Activity →
Look through the entries below and say how many lines contain the string "updateVisitorCount". Give the number only.

Data extracts →
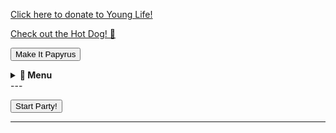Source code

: <a href="https://giving.younglife.org/s/?GiftType=Staff&Name=ZachJose&Sponsoring=Zach%20Jose&AppealCodeId=70141000000tvBDAAY&BypassDesignationPage=false&MissionUnitId=a2s410000002wa2AAA&MissionUnitName=Greater%20Roseville%2FAntelope&ClassCodeId=a2j41000000Nj93AAC&ClassCodeName=Operating&StaffId=0034100002PWJ3WAAX&StaffName=Zachariah%20Jose">Click here to donate to Young Life!</a>

[Check out the Hot Dog! 🌭](/hotdog/)

<button onclick="setPapyrus()">Make It Papyrus</button>

<script>
  function setPapyrus() {
    document.body.style.fontFamily = "'Papyrus', fantasy";
  }
</script>

<details>
  <summary><strong>🔽 Menu</strong></summary>
  <ul>
    <li><a href="/hotdog">🌭 Hot Dog</a></li>
    <li><a href="/phone-input">📞 Phone Number</a></li>
  </ul>
</details>
---

<style>
  @keyframes flash {
    0%, 50%, 100% { background-color: white; }
    25%, 75% { background-color: black; }
  }
</style>

<script>
  let initialPositionsSet = false;
  let initialCatLeft = "10%";
  let initialDiscoLeft = "50%";

  function startParty() {
    // Play a new instance of the song every click
    let newSong = new Audio("/Phil.mp3");
    newSong.play();

    // Create a new cat GIF
    let cat = document.createElement("img");
    cat.src = "/cat-dance.gif";
    cat.style.width = "250px"; // Bigger cat
    cat.style.position = "absolute";
    cat.style.bottom = "50px";

    // Set initial or random position for the cat
    if (!initialPositionsSet) {
      cat.style.left = initialCatLeft;
    } else {
      cat.style.left = Math.random() * (window.innerWidth - 300) + "px";
    }
    document.body.appendChild(cat);

    // Animate the cat moving left & right
    let moveRight = true;
    let moveInterval = setInterval(() => {
      let leftPos = parseInt(cat.style.left);
      cat.style.left = moveRight ? (leftPos + 10) + "px" : (leftPos - 10) + "px";
      if (leftPos > window.innerWidth - 300) moveRight = false;
      if (leftPos < 10) moveRight = true;
    }, 100);

    // Create a new disco ball
    let discoBall = document.createElement("img");
    discoBall.src = "/disco.gif";
    discoBall.style.width = "200px"; // Bigger disco ball
    discoBall.style.position = "absolute";
    discoBall.style.top = "10px";

    // Set initial or random position for the disco ball
    if (!initialPositionsSet) {
      discoBall.style.left = initialDiscoLeft;
    } else {
      discoBall.style.left = Math.random() * (window.innerWidth - 200) + "px";
    }
    document.body.appendChild(discoBall);

    // Flash effect for only 1 second
    document.body.style.animation = "flash 1s";

    // Remove everything after 11 seconds
    setTimeout(() => {
      clearInterval(moveInterval);
      cat.remove();
      discoBall.remove();
    }, 11000);

    // Mark initial positions as set after the first click
    initialPositionsSet = true;
  }
</script>

<button onclick="startParty()">Start Party!</button>

---

<head>
  <meta charset="UTF-8">
  <meta name="viewport" content="width=device-width, initial-scale=1.0">
  <title>Every Day with Zach Jose</title>
  <link rel="stylesheet" href="styles.css">
  <link rel="preconnect" href="https://fonts.googleapis.com">
  <link href="https://fonts.googleapis.com/css2?family=Bangers&display=swap" rel="stylesheet">
</head>



<p id="visitorCounter" style="font-size: 14px; font-weight: bold;"></p>

<script>
  function updateVisitorCount() {
    // Define start date: April 5, 2000 (UTC)
    const startDate = new Date("2000-04-05T00:00:00Z");

    // Get current time in UTC
    const now = new Date();

    // Calculate hours passed since startDate
    const hoursPassed = Math.floor((now - startDate) / (1000 * 60 * 60));

    // Display the counter in the footer
    document.getElementById("visitorCounter").innerText = "Total Visitors: " + hoursPassed;
  }

  updateVisitorCount(); // Run function when page loads
</script>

The answer →
2